To do:
Transcribe all the entries that follow, leaving nothing out.

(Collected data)
* * *
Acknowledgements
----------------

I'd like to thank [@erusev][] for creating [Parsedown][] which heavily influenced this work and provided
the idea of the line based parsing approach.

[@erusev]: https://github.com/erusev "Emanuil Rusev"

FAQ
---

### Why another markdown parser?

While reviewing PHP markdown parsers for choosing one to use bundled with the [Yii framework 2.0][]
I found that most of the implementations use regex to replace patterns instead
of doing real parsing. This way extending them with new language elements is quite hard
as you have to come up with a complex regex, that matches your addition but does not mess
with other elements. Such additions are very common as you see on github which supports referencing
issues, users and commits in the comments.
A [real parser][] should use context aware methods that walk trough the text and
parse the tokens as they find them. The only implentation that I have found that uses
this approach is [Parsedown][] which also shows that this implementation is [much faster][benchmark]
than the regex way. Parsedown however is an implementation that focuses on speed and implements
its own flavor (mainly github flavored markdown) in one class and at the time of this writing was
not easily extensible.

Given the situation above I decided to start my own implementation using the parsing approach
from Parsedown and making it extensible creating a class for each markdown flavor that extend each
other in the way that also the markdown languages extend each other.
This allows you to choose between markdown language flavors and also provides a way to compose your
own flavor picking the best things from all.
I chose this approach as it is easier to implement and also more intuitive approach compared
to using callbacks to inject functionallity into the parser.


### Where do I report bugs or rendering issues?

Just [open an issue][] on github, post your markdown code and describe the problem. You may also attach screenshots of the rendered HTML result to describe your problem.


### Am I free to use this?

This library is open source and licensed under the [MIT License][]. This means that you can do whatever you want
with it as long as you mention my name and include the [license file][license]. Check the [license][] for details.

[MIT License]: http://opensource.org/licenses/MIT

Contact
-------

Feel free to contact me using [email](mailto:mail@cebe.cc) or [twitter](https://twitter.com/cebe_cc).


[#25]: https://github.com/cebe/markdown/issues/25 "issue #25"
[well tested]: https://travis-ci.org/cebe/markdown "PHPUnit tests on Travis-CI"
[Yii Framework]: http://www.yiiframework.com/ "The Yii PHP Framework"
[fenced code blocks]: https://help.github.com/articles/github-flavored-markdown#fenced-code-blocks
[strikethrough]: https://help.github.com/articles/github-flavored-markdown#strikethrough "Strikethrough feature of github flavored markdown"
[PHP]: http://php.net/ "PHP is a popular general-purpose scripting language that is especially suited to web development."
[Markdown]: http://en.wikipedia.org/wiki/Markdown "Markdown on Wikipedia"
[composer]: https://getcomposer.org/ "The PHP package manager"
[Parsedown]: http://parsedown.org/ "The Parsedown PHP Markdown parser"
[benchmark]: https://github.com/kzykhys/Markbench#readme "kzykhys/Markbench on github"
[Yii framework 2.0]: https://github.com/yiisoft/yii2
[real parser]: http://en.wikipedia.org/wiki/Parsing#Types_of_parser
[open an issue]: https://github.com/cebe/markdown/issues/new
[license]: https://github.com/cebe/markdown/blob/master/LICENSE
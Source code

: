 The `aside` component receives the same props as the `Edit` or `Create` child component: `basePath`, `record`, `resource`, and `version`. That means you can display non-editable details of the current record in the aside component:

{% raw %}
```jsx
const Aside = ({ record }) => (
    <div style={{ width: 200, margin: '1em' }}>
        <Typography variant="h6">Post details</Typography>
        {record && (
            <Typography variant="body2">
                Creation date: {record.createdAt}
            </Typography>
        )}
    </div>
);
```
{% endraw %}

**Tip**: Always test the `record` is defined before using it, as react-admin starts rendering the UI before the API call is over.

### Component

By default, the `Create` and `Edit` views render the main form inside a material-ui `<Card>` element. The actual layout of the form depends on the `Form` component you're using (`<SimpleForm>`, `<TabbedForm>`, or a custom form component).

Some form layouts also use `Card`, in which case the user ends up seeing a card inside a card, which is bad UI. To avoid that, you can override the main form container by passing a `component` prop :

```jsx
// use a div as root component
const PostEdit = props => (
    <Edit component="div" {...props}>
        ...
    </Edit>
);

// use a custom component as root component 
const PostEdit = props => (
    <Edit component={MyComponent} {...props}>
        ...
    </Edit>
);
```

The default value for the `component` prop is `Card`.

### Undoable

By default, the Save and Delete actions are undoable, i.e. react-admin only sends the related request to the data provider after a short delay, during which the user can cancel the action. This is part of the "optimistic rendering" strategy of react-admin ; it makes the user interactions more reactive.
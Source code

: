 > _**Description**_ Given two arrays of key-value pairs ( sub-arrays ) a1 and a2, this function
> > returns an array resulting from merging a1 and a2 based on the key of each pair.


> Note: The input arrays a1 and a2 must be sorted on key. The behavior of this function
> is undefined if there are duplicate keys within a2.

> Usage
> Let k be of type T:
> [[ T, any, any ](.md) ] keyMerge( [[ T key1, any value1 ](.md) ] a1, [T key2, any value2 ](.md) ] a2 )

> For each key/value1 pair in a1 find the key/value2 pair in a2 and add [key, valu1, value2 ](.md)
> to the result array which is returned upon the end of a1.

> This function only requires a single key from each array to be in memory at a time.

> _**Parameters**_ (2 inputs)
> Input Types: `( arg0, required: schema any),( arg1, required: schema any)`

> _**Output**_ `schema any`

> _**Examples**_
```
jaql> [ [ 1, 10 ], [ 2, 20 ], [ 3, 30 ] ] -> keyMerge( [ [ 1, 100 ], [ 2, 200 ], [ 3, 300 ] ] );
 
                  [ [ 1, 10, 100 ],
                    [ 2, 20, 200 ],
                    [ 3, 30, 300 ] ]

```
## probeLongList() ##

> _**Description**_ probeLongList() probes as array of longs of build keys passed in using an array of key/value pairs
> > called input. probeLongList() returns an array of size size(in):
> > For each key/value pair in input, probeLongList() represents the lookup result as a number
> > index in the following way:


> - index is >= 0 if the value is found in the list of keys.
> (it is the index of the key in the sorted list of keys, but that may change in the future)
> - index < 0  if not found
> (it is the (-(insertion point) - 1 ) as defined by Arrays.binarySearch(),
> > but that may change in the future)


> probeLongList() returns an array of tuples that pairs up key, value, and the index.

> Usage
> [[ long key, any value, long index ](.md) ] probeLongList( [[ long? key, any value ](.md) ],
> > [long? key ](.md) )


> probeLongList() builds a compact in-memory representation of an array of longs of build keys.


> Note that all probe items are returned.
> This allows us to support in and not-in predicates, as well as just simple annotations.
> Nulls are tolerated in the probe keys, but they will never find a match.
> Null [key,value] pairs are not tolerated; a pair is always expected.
* * *
Reply:
Acknowledgements
----------------

I'd like to thank [@erusev][] for creating [Parsedown][] which heavily influenced this work and provided
the idea of the line based parsing approach.

[@erusev]: https://github.com/erusev "Emanuil Rusev"

FAQ
---

### Why another markdown parser?

While reviewing PHP markdown parsers for choosing one to use bundled with the [Yii framework 2.0][]
I found that most of the implementations use regex to replace patterns instead
of doing real parsing. This way extending them with new language elements is quite hard
as you have to come up with a complex regex, that matches your addition but does not mess
with other elements. Such additions are very common as you see on github which supports referencing
issues, users and commits in the comments.
A [real parser][] should use context aware methods that walk trough the text and
parse the tokens as they find them. The only implentation that I have found that uses
this approach is [Parsedown][] which also shows that this implementation is [much faster][benchmark]
than the regex way. Parsedown however is an implementation that focuses on speed and implements
its own flavor (mainly github flavored markdown) in one class and at the time of this writing was
not easily extensible.

Given the situation above I decided to start my own implementation using the parsing approach
from Parsedown and making it extensible creating a class for each markdown flavor that extend each
other in the way that also the markdown languages extend each other.
This allows you to choose between markdown language flavors and also provides a way to compose your
own flavor picking the best things from all.
I chose this approach as it is easier to implement and also more intuitive approach compared
to using callbacks to inject functionallity into the parser.


### Where do I report bugs or rendering issues?

Just [open an issue][] on github, post your markdown code and describe the problem. You may also attach screenshots of the rendered HTML result to describe your problem.


### Am I free to use this?

This library is open source and licensed under the [MIT License][]. This means that you can do whatever you want
with it as long as you mention my name and include the [license file][license]. Check the [license][] for details.

[MIT License]: http://opensource.org/licenses/MIT

Contact
-------

Feel free to contact me using [email](mailto:mail@cebe.cc) or [twitter](https://twitter.com/cebe_cc).


[#25]: https://github.com/cebe/markdown/issues/25 "issue #25"
[well tested]: https://travis-ci.org/cebe/markdown "PHPUnit tests on Travis-CI"
[Yii Framework]: http://www.yiiframework.com/ "The Yii PHP Framework"
[fenced code blocks]: https://help.github.com/articles/github-flavored-markdown#fenced-code-blocks
[strikethrough]: https://help.github.com/articles/github-flavored-markdown#strikethrough "Strikethrough feature of github flavored markdown"
[PHP]: http://php.net/ "PHP is a popular general-purpose scripting language that is especially suited to web development."
[Markdown]: http://en.wikipedia.org/wiki/Markdown "Markdown on Wikipedia"
[composer]: https://getcomposer.org/ "The PHP package manager"
[Parsedown]: http://parsedown.org/ "The Parsedown PHP Markdown parser"
[benchmark]: https://github.com/kzykhys/Markbench#readme "kzykhys/Markbench on github"
[Yii framework 2.0]: https://github.com/yiisoft/yii2
[real parser]: http://en.wikipedia.org/wiki/Parsing#Types_of_parser
[open an issue]: https://github.com/cebe/markdown/issues/new
[license]: https://github.com/cebe/markdown/blob/master/LICENSE
Source code

: The `aside` component receives the same props as the `Edit` or `Create` child component: `basePath`, `record`, `resource`, and `version`. That means you can display non-editable details of the current record in the aside component:

{% raw %}
```jsx
const Aside = ({ record }) => (
    <div style={{ width: 200, margin: '1em' }}>
        <Typography variant="h6">Post details</Typography>
        {record && (
            <Typography variant="body2">
                Creation date: {record.createdAt}
            </Typography>
        )}
    </div>
);
```
{% endraw %}

**Tip**: Always test the `record` is defined before using it, as react-admin starts rendering the UI before the API call is over.

### Component

By default, the `Create` and `Edit` views render the main form inside a material-ui `<Card>` element. The actual layout of the form depends on the `Form` component you're using (`<SimpleForm>`, `<TabbedForm>`, or a custom form component).

Some form layouts also use `Card`, in which case the user ends up seeing a card inside a card, which is bad UI. To avoid that, you can override the main form container by passing a `component` prop :

```jsx
// use a div as root component
const PostEdit = props => (
    <Edit component="div" {...props}>
        ...
    </Edit>
);

// use a custom component as root component 
const PostEdit = props => (
    <Edit component={MyComponent} {...props}>
        ...
    </Edit>
);
```

The default value for the `component` prop is `Card`.

### Undoable

By default, the Save and Delete actions are undoable, i.e. react-admin only sends the related request to the data provider after a short delay, during which the user can cancel the action. This is part of the "optimistic rendering" strategy of react-admin ; it makes the user interactions more reactive.
Source code

: > _**Description**_ Given two arrays of key-value pairs ( sub-arrays ) a1 and a2, this function
> > returns an array resulting from merging a1 and a2 based on the key of each pair.


> Note: The input arrays a1 and a2 must be sorted on key. The behavior of this function
> is undefined if there are duplicate keys within a2.

> Usage
> Let k be of type T:
> [[ T, any, any ](.md) ] keyMerge( [[ T key1, any value1 ](.md) ] a1, [T key2, any value2 ](.md) ] a2 )

> For each key/value1 pair in a1 find the key/value2 pair in a2 and add [key, valu1, value2 ](.md)
> to the result array which is returned upon the end of a1.

> This function only requires a single key from each array to be in memory at a time.

> _**Parameters**_ (2 inputs)
> Input Types: `( arg0, required: schema any),( arg1, required: schema any)`

> _**Output**_ `schema any`

> _**Examples**_
```
jaql> [ [ 1, 10 ], [ 2, 20 ], [ 3, 30 ] ] -> keyMerge( [ [ 1, 100 ], [ 2, 200 ], [ 3, 300 ] ] );
 
                  [ [ 1, 10, 100 ],
                    [ 2, 20, 200 ],
                    [ 3, 30, 300 ] ]

```
## probeLongList() ##

> _**Description**_ probeLongList() probes as array of longs of build keys passed in using an array of key/value pairs
> > called input. probeLongList() returns an array of size size(in):
> > For each key/value pair in input, probeLongList() represents the lookup result as a number
> > index in the following way:


> - index is >= 0 if the value is found in the list of keys.
> (it is the index of the key in the sorted list of keys, but that may change in the future)
> - index < 0  if not found
> (it is the (-(insertion point) - 1 ) as defined by Arrays.binarySearch(),
> > but that may change in the future)


> probeLongList() returns an array of tuples that pairs up key, value, and the index.

> Usage
> [[ long key, any value, long index ](.md) ] probeLongList( [[ long? key, any value ](.md) ],
> > [long? key ](.md) )


> probeLongList() builds a compact in-memory representation of an array of longs of build keys.


> Note that all probe items are returned.
> This allows us to support in and not-in predicates, as well as just simple annotations.
> Nulls are tolerated in the probe keys, but they will never find a match.
> Null [key,value] pairs are not tolerated; a pair is always expected.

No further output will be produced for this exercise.